┌──

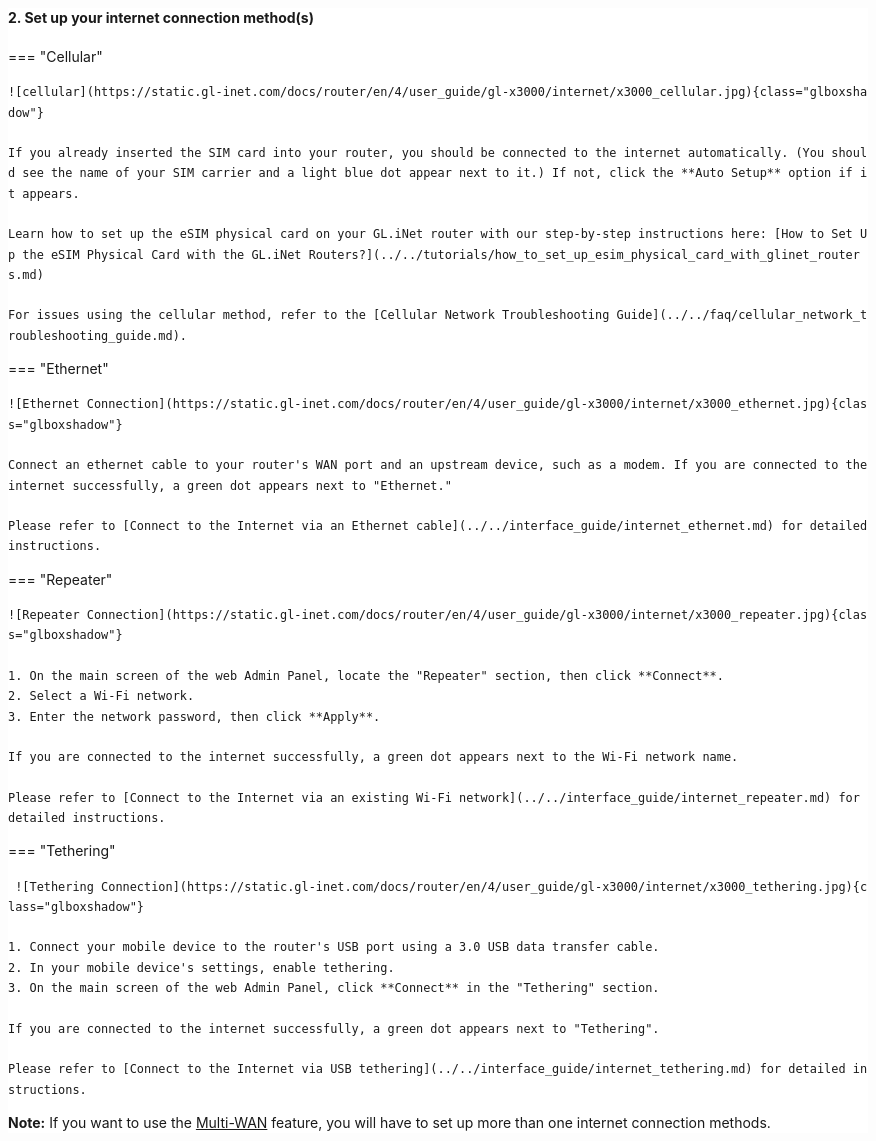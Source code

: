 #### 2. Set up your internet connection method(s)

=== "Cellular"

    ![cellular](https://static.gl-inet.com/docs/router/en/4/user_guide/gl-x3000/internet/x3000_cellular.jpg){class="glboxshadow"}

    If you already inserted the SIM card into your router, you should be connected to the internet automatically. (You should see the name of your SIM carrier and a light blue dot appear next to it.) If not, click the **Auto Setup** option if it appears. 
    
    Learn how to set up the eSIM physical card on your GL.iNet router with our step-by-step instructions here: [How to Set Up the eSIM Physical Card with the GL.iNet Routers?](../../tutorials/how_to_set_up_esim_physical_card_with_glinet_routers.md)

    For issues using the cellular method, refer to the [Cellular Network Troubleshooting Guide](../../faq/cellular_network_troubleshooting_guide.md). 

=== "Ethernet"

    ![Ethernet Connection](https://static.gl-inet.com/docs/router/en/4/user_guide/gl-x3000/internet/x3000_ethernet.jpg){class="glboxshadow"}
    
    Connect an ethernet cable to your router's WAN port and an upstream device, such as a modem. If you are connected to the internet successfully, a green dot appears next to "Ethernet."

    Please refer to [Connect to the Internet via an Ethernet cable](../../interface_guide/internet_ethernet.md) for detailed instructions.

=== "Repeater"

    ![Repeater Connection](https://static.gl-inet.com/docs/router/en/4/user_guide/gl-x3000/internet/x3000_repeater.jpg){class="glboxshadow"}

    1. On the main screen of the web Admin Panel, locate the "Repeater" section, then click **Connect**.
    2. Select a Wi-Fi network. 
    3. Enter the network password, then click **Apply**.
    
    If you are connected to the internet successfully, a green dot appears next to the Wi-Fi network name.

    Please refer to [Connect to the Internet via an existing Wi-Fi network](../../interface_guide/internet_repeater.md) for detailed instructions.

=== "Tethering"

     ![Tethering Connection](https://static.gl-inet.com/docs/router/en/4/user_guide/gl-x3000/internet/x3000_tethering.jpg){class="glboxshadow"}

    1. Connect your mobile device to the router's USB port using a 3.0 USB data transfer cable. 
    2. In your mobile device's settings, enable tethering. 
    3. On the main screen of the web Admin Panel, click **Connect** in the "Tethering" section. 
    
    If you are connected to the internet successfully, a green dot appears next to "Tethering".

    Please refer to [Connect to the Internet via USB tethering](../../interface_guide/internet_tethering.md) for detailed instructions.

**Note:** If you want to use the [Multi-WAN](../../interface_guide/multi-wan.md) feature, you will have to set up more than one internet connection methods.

└──
┌──

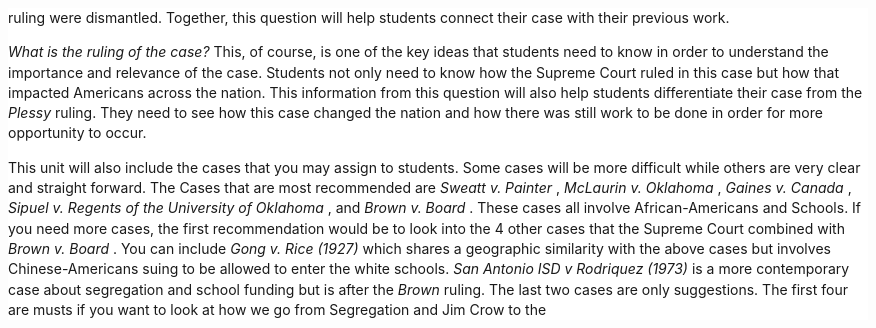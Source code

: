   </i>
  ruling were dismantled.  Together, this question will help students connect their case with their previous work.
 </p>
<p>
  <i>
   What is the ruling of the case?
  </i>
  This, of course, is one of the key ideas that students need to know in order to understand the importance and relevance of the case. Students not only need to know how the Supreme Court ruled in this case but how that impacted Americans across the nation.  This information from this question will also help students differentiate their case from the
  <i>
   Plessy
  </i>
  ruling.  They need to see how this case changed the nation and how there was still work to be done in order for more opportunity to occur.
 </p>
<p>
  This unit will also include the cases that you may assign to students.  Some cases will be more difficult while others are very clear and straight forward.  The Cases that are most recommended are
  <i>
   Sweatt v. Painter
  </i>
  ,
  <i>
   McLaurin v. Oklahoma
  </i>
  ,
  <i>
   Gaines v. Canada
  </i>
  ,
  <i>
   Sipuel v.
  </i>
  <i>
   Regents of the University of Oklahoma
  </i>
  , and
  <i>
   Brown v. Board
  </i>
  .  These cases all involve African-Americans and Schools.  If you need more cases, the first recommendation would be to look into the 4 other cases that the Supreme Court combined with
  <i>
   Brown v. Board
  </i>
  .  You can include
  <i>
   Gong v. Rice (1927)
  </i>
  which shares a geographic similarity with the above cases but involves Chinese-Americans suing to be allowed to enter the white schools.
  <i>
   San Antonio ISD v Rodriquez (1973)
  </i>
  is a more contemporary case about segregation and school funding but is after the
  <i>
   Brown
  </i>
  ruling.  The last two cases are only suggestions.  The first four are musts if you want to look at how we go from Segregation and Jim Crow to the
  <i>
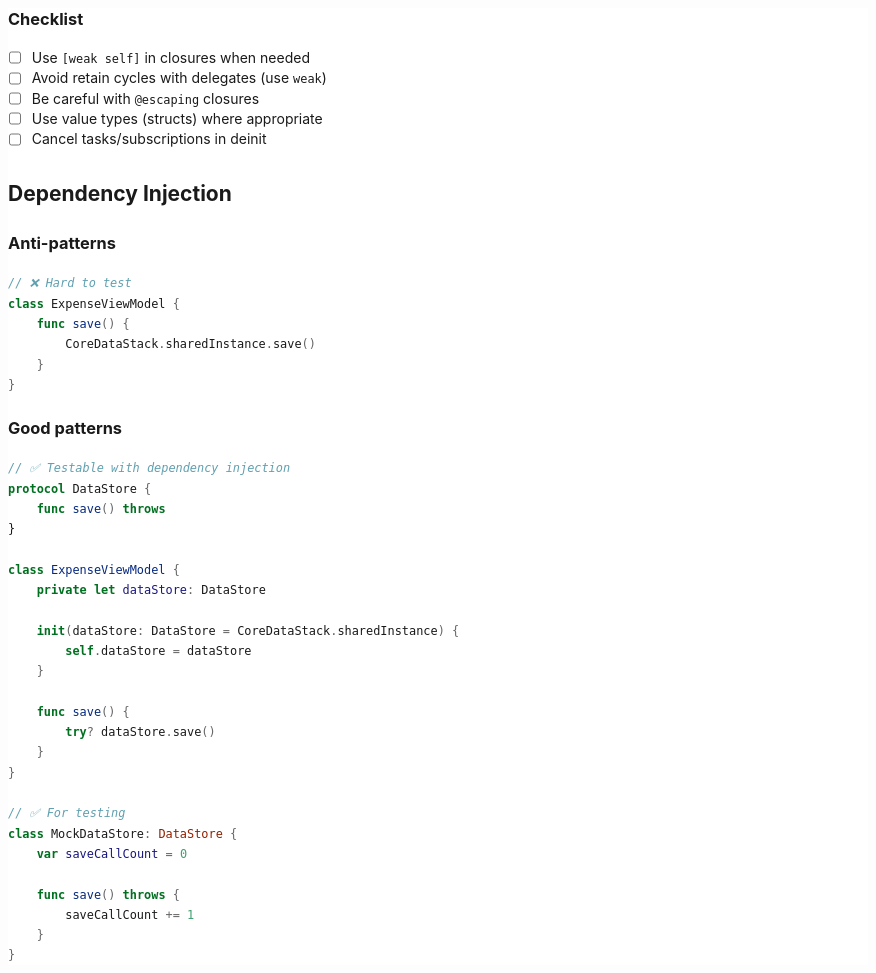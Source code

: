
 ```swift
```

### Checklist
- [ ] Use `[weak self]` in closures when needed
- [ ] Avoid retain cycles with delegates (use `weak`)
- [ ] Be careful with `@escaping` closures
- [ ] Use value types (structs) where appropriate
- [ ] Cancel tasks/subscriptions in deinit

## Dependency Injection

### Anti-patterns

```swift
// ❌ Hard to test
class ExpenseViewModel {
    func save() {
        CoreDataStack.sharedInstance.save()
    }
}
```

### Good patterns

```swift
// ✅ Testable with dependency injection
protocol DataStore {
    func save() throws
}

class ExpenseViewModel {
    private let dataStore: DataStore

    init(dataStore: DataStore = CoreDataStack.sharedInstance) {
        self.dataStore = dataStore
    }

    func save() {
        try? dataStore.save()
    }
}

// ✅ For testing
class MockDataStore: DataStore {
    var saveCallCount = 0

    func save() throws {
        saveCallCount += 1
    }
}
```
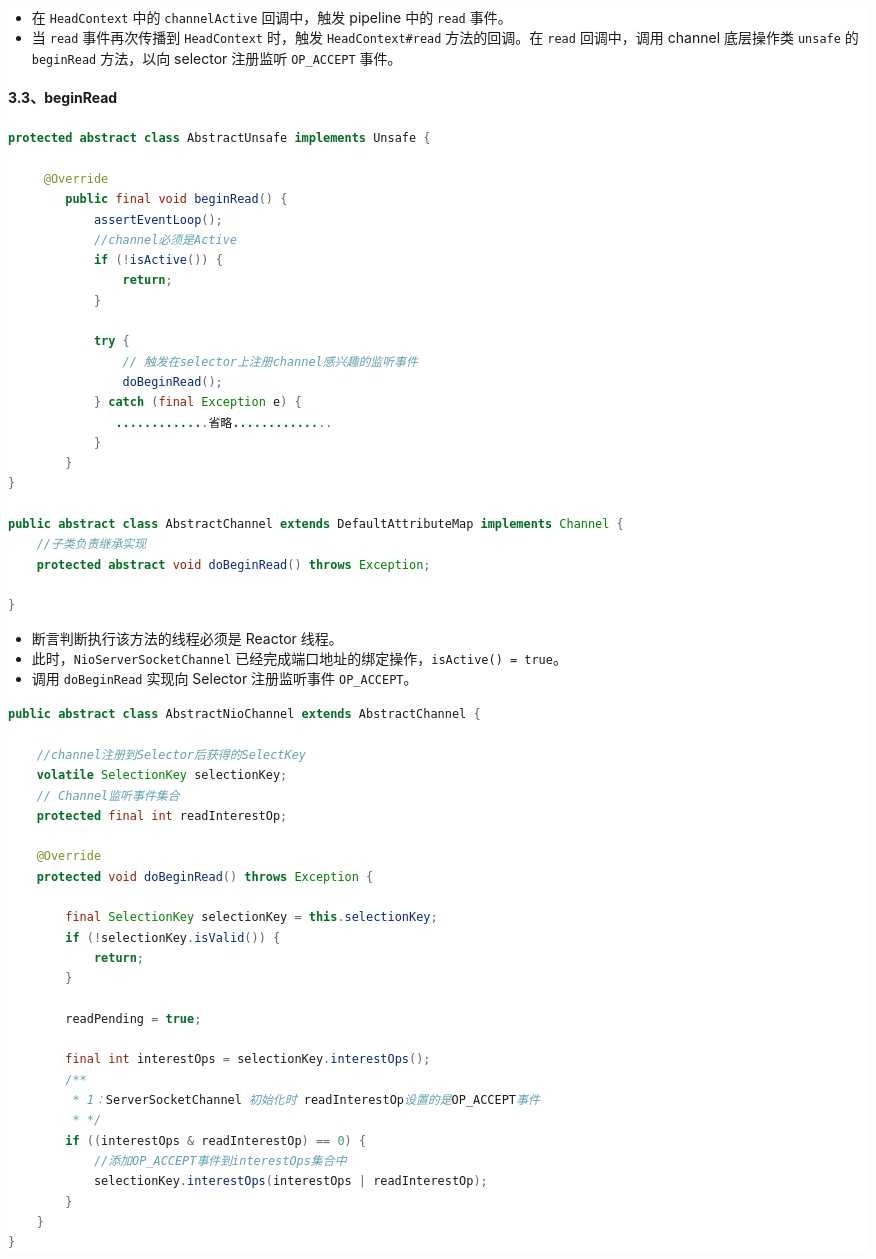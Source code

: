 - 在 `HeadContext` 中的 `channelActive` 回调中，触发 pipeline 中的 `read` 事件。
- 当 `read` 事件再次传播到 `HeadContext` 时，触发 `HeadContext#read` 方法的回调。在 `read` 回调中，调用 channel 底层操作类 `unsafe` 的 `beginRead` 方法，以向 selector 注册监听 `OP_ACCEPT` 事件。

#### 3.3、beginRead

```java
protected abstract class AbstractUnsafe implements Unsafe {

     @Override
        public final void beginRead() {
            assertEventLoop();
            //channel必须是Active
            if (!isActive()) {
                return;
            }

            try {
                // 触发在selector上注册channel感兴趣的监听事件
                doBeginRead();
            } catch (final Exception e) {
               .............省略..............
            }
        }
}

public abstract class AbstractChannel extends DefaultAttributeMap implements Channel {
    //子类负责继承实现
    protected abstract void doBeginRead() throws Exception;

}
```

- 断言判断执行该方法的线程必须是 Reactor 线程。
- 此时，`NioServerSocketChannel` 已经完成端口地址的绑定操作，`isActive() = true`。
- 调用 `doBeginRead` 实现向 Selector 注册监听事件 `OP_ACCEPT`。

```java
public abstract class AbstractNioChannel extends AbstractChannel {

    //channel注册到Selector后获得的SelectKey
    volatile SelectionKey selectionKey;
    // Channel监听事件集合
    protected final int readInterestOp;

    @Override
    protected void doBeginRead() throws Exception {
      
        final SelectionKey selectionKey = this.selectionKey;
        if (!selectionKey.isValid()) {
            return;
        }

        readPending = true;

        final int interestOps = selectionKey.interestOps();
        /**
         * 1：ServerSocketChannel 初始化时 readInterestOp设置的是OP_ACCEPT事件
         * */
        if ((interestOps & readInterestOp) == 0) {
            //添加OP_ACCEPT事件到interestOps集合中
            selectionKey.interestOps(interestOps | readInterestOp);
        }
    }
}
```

└──

PROBLEM TO SOLVE: Would you copy out each line of the records above where the word "self" occurs?

FINAL ANSWER:
- [ ] Use `[weak self]` in closures when needed
        self.dataStore = dataStore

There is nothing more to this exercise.